At this point, if all you wish to do is generate a log-odds matrix, please go to the section titled Example of Use. The following text describes the nitty-gritty of internal functions, to be used by people who wish to investigate their nucleotide/amino-acid frequency data more thoroughly.
\item Generating the observed frequency matrix (OFM)
Use:
\begin{verbatim}
OFM = SubsMat._build_obs_freq_mat(ARM)
\end{verbatim}
The OFM is generated from the ARM, only instead of replacement counts, it contains replacement frequencies.
\item Generating an expected frequency matrix (EFM)
Use:
\begin{verbatim}
EFM = SubsMat._build_exp_freq_mat(OFM,exp_freq_table)
\end{verbatim}
\begin{enumerate}
\item \verb|exp_freq_table|: should be a FreqTable instance.

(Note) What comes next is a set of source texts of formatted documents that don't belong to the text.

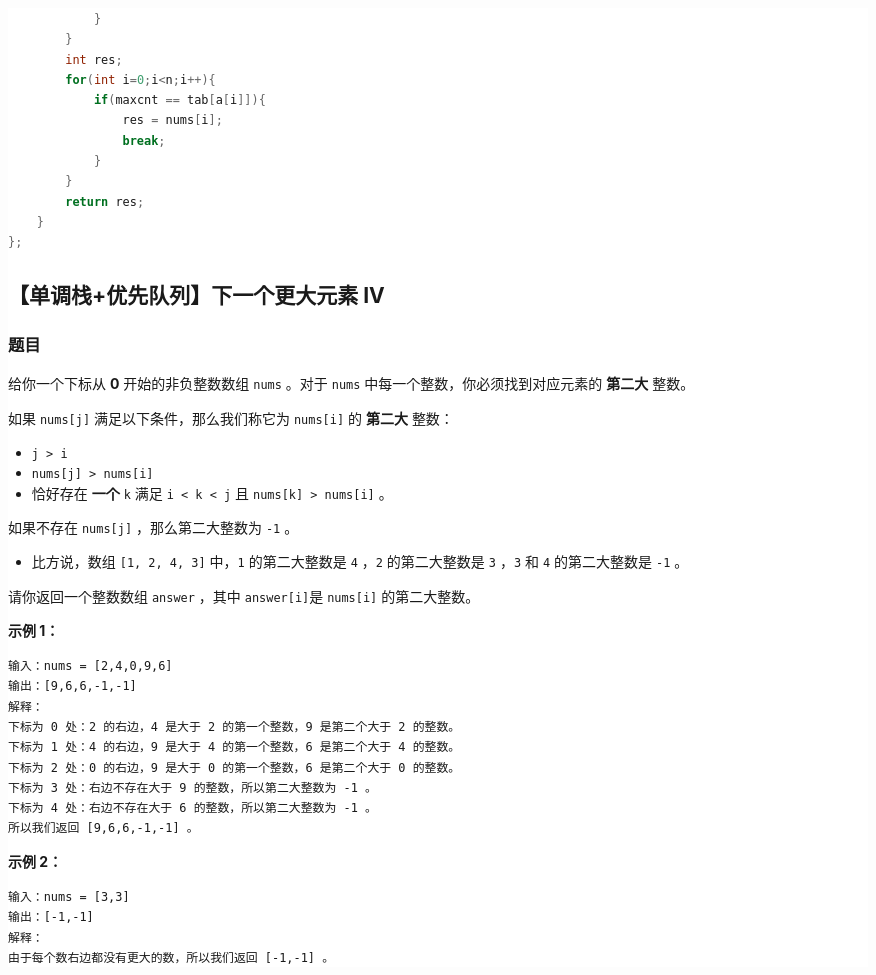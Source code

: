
 ```c++
            }
        }
        int res;
        for(int i=0;i<n;i++){
            if(maxcnt == tab[a[i]]){
                res = nums[i];
                break;
            }
        }
        return res;
    }
};
```

## 【单调栈+优先队列】下一个更大元素 IV

### 题目

给你一个下标从 **0** 开始的非负整数数组 `nums` 。对于 `nums` 中每一个整数，你必须找到对应元素的 **第二大** 整数。

如果 `nums[j]` 满足以下条件，那么我们称它为 `nums[i]` 的 **第二大** 整数：

- `j > i`
- `nums[j] > nums[i]`
- 恰好存在 **一个** `k` 满足 `i < k < j` 且 `nums[k] > nums[i]` 。

如果不存在 `nums[j]` ，那么第二大整数为 `-1` 。

- 比方说，数组 `[1, 2, 4, 3]` 中，`1` 的第二大整数是 `4` ，`2` 的第二大整数是 `3` ，`3` 和 `4` 的第二大整数是 `-1` 。

请你返回一个整数数组 `answer` ，其中 `answer[i]`是 `nums[i]` 的第二大整数。

 

**示例 1：**

```
输入：nums = [2,4,0,9,6]
输出：[9,6,6,-1,-1]
解释：
下标为 0 处：2 的右边，4 是大于 2 的第一个整数，9 是第二个大于 2 的整数。
下标为 1 处：4 的右边，9 是大于 4 的第一个整数，6 是第二个大于 4 的整数。
下标为 2 处：0 的右边，9 是大于 0 的第一个整数，6 是第二个大于 0 的整数。
下标为 3 处：右边不存在大于 9 的整数，所以第二大整数为 -1 。
下标为 4 处：右边不存在大于 6 的整数，所以第二大整数为 -1 。
所以我们返回 [9,6,6,-1,-1] 。
```

**示例 2：**

```
输入：nums = [3,3]
输出：[-1,-1]
解释：
由于每个数右边都没有更大的数，所以我们返回 [-1,-1] 。
```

See section~\ref{sec:freq_table} for detailed information on FreqTable. Briefly, the expected frequency table has the frequencies of appearance for each member of the alphabet. It is
implemented as a dictionary with the alphabet letters as keys, and each letter's frequency as a value. Values sum to 1.
\end{enumerate}
The expected frequency table can (and generally should) be generated from the observed frequency matrix. So in most cases you will generate \verb|exp_freq_table| using:
\begin{verbatim}
>>> exp_freq_table = SubsMat._exp_freq_table_from_obs_freq(OFM)
>>> EFM = SubsMat._build_exp_freq_mat(OFM, exp_freq_table)
\end{verbatim}
But you can supply your own \verb|exp_freq_table|, if you wish
\item Generating a substitution frequency matrix (SFM)
Use:
\begin{verbatim}
SFM = SubsMat._build_subs_mat(OFM,EFM)
\end{verbatim}
Accepts an OFM, EFM. Provides the division product of the corresponding values.
\item Generating a log-odds matrix (LOM)
Use:
\begin{verbatim}
LOM=SubsMat._build_log_odds_mat(SFM[,logbase=10,factor=10.0,round_digit=1])
\end{verbatim}
\begin{enumerate}
\item Accepts an SFM.
\item \verb|logbase|: base of the logarithm used to generate the log-odds values.
\item \verb|factor|: factor used to multiply the log-odds values. Each entry is generated by log(LOM[key])*factor And rounded to the \verb|round_digit| place after the decimal point, if required.
\end{enumerate}
\end{enumerate}
\item Example of use
As most people would want to generate a log-odds matrix, with minimum hassle, SubsMat provides one function which does it all:
\begin{verbatim}
make_log_odds_matrix(acc_rep_mat,exp_freq_table=None,logbase=10,
factor=10.0,round_digit=0):
\end{verbatim}
\begin{enumerate}
\item \verb|acc_rep_mat|: user provided accepted replacements matrix
\item \verb|exp_freq_table|: expected frequencies table. Used if provided, if not, generated from the \verb|acc_rep_mat|.
\item \verb|logbase|: base of logarithm for the log-odds matrix. Default base 10.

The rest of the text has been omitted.